Some of you guys asked about London meets etc in the future and we spoke about some runs down to Goodwood, so here's a thread with the relevant dates on it. Plan is to run the lot off this one thread, with a bit of luck. I'll say now that I'm not sure how many of these I'll be allowed to go to this year, but here goes:

May 12th: TVR exhibition, Brooklands Museum
A more sociable time for this one, 10AM at Heston services, M4 westbound.
Entry is £10 for adults, this gets you into MB World, the Brooklands Museum, The TVR exhibition and the GP coverage. Concorde is extra (£4).
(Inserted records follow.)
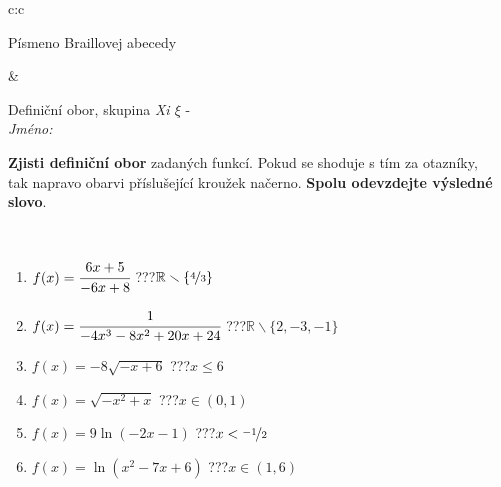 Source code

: \documentclass[10pt]{report}
\begin{document}
\begin{tabular}{c:c}
\begin{minipage}[c][104.5mm][t]{0.5\linewidth}
\begin{center}
\begin{minipage}{0.20\linewidth}
\begin{center}
{\small Písmeno Braillovej abecedy}
\end{center}
\end{minipage}
\end{center}
\end{minipage}
&
\begin{minipage}[c][104.5mm][t]{0.5\linewidth}
\begin{center}
\vspace{7mm}
{\huge Definiční obor, skupina \textit{Xi $\xi$} -}\\[5mm]
\textit{Jméno:}\phantom{xxxxxxxxxxxxxxxxxxxxxxxxxxxxxxxxxxxxxxxxxxxxxxxxxxxxxxxxxxxxxxxxx}\\[5mm]
\begin{minipage}{0.95\linewidth}
\begin{center}
\textbf{Zjisti definiční obor} zadaných funkcí. Pokud se shoduje s tím za otazníky,\\tak napravo obarvi příslušející kroužek načerno. \textbf{Spolu odevzdejte výsledné slovo}.
\end{center}
\end{minipage}
\\[1mm]
\begin{minipage}{0.79\linewidth}
\begin{center}
\begin{varwidth}{\linewidth}
\begin{enumerate}
\normalsizerrr
\item $f(x)=\cfrac{6x+5}{-6x+8}$\quad \dotfill\; ???\;\dotfill \quad $\mathbb{R}\smallsetminus\{\nicefrac{4}{3}\}$
\item $f(x)=\cfrac{1}{-4x^3-8x^2+20x+24}$\quad \dotfill\; ???\;\dotfill \quad $\mathbb{R}\smallsetminus\{2,-3,-1\}$
\item $f(x)=-8\sqrt{-x+6}$\quad \dotfill\; ???\;\dotfill \quad $x\leq6$
\item $f(x)=\sqrt{-x^2+x}$\quad \dotfill\; ???\;\dotfill \quad $x\in(0 , 1)$
\item $f(x)=9\ln{(-2x-1)}$\quad \dotfill\; ???\;\dotfill \quad $x<\nicefrac{-1}{2}$
\item $f(x)=\ln{(x^2-7x+6)}$\quad \dotfill\; ???\;\dotfill \quad $x\in(1 , 6)$
\end{enumerate}
\end{varwidth}
\end{center}
\end{minipage}
\begin{minipage}{0.20\linewidth}
\begin{center}

\end{center}
\end{minipage}
\end{center}
\end{minipage}
\end{tabular}
\end{document}
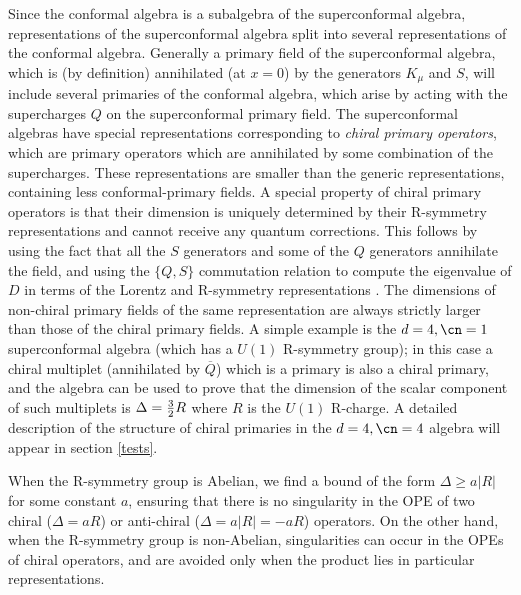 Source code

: Since the conformal algebra is a subalgebra of the superconformal
algebra, representations of the superconformal algebra split into
several representations of the conformal algebra. Generally a primary
field of the superconformal algebra, which is (by definition)
annihilated (at $x=0$) by the generators $K_\mu$ and $S$, will include
several primaries of the conformal algebra, which arise by acting with
the supercharges $Q$ on the superconformal primary field. The
superconformal algebras have special representations corresponding to
{\it chiral primary operators}, which are primary operators which are
annihilated by some combination of the supercharges. These
representations are smaller than the generic representations,
containing less conformal-primary fields. A special property of chiral
primary operators is that their dimension is uniquely determined by
their R-symmetry representations and cannot receive any quantum
corrections. This follows by using the fact that all the $S$
generators and some of the $Q$ generators annihilate the field, and
using the $\{Q,S\}$ commutation relation to compute the eigenvalue of
$D$ in terms of the Lorentz and R-symmetry representations
\cite{Kac:1977hp,Dobrev:1987qz,Dobrev:1985qv,Seiberg:1997ax,
Minwalla:1998ka}. The
dimensions of non-chiral primary fields of the same representation are
always strictly larger than those of the chiral primary fields. A
simple example is the $d=4,\cn=1$ superconformal algebra (which has a
$U(1)$ R-symmetry group); in this case a chiral multiplet (annihilated
by $\overline Q$) which is a primary is also a chiral primary, and the
algebra can be used to prove that the dimension of the scalar
component of such multiplets is $\Delta={3\over 2}R$ where $R$ is the
$U(1)$ R-charge. A detailed description of the structure of chiral
primaries in the $d=4,\cn=4$ algebra will appear in section \ref{tests}.

When the R-symmetry group is Abelian, we find a bound of the form
$\Delta \geq a|R|$ for some constant $a$, ensuring that there is no
singularity in the OPE of two chiral ($\Delta=aR$) or anti-chiral
($\Delta=a|R|=-aR$) operators. On the other hand, when the R-symmetry
group is non-Abelian, singularities can occur in the OPEs of chiral
operators, and are avoided only when the product lies in particular
representations.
Cheapest Concorde ticket ever sold
http://www.brooklandsmuseum.com/index.p ... car-clubs/

*June 2nd: Supercar sunday, Goodwood Breakfast Club meet
Not to be missed this one, all manner of supercars from hot rods to Lambo's via muscle cars and just about everything in between. 
http://www.goodwood.co.uk/whatson/whatson.aspx
Early start for this one as it gets busy, so this will be 6.00 at Ripley Services and 7.30 at Petworth - some good sounds as the display cars come through* 

*June 30th: TTOC EvenTT13 at Heritage Motor Centre, Gaydon (J12 M40)*


----------



## roddy (Dec 25, 2008)

and there is one on batersea bridge,, aparently  ( judging by the red lines there wont be many cars there !! ) :?


----------



## dizzle (Mar 22, 2009)

There used to be car & bike cruise on batersea bridge before actually hence y the suggestion, either way I was just trying to find out if there's anything happening as I was searching for this thread and was nowhere to be seen, maybe there should be a sticky on each different city meets or own sub forum for people to post each different meet? Just a suggestion...


----------



## roddy (Dec 25, 2008)

dizzle said:


> There used to be car & bike cruise on batersea bridge before actually hence y the suggestion, either way I was just trying to find out if there's anything happening as I was searching for this thread and was nowhere to be seen, maybe there should be a sticky on each different city meets or own sub forum for people to post each different meet? Just a suggestion...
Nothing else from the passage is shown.